Laurent had two daughters with Reiko Udo, his Japanese wife, and came to live in Japan in 2013. He decided to direct his film after he learned about the tough spirit of the residents of Fukushima Prefecture, who remained rooted in their own areas even after the nuclear disaster, and developed a desire to chronicle all that he saw on film.
Following the nuclear disaster, the central government issued an evacuation order to Minami-Soma’s Odaka district, where Sato lives. Sato met Laurent while she was preparing to return to her home.

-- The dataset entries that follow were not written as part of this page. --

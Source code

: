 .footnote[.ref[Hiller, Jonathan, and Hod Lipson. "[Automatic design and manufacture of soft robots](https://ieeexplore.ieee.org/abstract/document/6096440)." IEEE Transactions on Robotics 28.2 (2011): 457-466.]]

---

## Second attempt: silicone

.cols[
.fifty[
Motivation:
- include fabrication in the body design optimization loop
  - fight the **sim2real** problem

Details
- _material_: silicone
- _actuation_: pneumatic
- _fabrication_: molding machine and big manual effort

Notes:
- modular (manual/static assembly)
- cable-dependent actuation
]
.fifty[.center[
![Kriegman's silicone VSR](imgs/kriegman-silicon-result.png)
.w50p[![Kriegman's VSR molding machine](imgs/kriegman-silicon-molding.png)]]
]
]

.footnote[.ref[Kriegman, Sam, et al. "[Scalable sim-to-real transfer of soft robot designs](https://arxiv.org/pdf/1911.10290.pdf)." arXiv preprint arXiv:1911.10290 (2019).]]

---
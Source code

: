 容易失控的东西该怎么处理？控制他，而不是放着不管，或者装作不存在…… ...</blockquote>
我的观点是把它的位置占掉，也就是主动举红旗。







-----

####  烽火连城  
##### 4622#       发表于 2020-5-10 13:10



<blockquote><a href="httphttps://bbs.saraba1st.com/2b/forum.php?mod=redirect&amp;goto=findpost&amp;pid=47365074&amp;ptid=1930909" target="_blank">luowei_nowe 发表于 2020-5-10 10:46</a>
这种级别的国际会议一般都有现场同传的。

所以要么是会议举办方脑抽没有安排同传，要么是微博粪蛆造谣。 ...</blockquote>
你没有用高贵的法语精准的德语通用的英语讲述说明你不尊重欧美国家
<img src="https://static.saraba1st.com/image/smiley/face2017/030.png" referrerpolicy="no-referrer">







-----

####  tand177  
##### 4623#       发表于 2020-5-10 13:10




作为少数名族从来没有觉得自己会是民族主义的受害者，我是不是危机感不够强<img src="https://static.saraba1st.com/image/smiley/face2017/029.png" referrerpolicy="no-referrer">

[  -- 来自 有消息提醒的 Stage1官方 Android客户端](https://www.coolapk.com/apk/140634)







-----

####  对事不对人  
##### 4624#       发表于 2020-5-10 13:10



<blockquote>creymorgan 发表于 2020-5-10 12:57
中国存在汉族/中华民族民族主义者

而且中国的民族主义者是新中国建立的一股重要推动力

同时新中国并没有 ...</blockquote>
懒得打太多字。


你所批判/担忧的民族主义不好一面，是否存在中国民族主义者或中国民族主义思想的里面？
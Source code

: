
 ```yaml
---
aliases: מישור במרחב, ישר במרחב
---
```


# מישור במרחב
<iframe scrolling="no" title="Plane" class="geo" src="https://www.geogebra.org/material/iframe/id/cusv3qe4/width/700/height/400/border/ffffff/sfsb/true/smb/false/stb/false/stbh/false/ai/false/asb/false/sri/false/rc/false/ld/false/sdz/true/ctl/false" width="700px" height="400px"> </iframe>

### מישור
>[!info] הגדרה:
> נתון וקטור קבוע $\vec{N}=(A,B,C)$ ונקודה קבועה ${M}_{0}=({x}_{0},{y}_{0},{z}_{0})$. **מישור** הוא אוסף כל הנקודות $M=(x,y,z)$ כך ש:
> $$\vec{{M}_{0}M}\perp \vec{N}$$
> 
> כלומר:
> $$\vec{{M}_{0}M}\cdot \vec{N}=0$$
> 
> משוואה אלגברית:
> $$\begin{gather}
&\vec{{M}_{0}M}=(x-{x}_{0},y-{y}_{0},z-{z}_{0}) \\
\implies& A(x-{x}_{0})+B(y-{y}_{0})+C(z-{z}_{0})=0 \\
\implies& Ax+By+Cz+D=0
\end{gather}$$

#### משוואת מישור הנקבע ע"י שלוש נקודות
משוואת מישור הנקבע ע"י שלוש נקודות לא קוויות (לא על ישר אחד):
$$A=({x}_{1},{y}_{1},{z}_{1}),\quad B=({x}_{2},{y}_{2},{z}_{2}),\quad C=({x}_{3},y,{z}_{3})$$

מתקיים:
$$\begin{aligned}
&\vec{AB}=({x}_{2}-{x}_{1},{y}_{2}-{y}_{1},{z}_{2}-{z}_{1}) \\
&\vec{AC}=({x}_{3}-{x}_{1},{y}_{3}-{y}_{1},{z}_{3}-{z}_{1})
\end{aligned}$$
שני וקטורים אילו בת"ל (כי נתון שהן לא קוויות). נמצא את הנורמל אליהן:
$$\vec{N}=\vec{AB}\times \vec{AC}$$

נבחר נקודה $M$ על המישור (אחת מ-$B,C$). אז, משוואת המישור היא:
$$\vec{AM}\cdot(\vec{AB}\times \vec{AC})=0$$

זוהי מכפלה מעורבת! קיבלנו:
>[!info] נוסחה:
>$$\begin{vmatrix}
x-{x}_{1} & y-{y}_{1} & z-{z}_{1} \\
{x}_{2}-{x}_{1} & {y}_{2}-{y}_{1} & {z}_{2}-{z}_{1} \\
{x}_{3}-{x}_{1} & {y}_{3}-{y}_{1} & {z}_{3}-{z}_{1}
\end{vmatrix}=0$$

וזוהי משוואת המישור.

“Media organizations overseas often report on areas of Fukushima Prefecture that are empty of people, but I want people to also learn about disaster survivors who are trying to be positive,” she said she told Laurent when she talked to him.
Laurent then asked to interview Sato. He went on to film her and her husband as they returned to their hometown to visit their family grave and had a gathering with friends at their home for the first time in quite a while.
“I sensed in him a will to report on the current state of Fukushima instead of making vocal calls of some sort or the other,” Sato said.
Laurent’s film crew took over the editing of footage after the director’s death and completed the film that would eventually be titled “La Terre Abandonnee.”
Alice, Laurent’s 42-year-old sister, who lives in Belgium, said she thinks about the feelings of nuclear disaster survivors through the prism of her own sorrow over the loss of her brother to terrorism.
Sylvie, 52, another sister of Laurent, said the film betrays the affectionate sensibilities of Gilles, who was a great nature lover, and added she wants the movie to be watched by many Japanese viewers.
“La Terre Abandonnee” is expected to be released to theaters across Japan.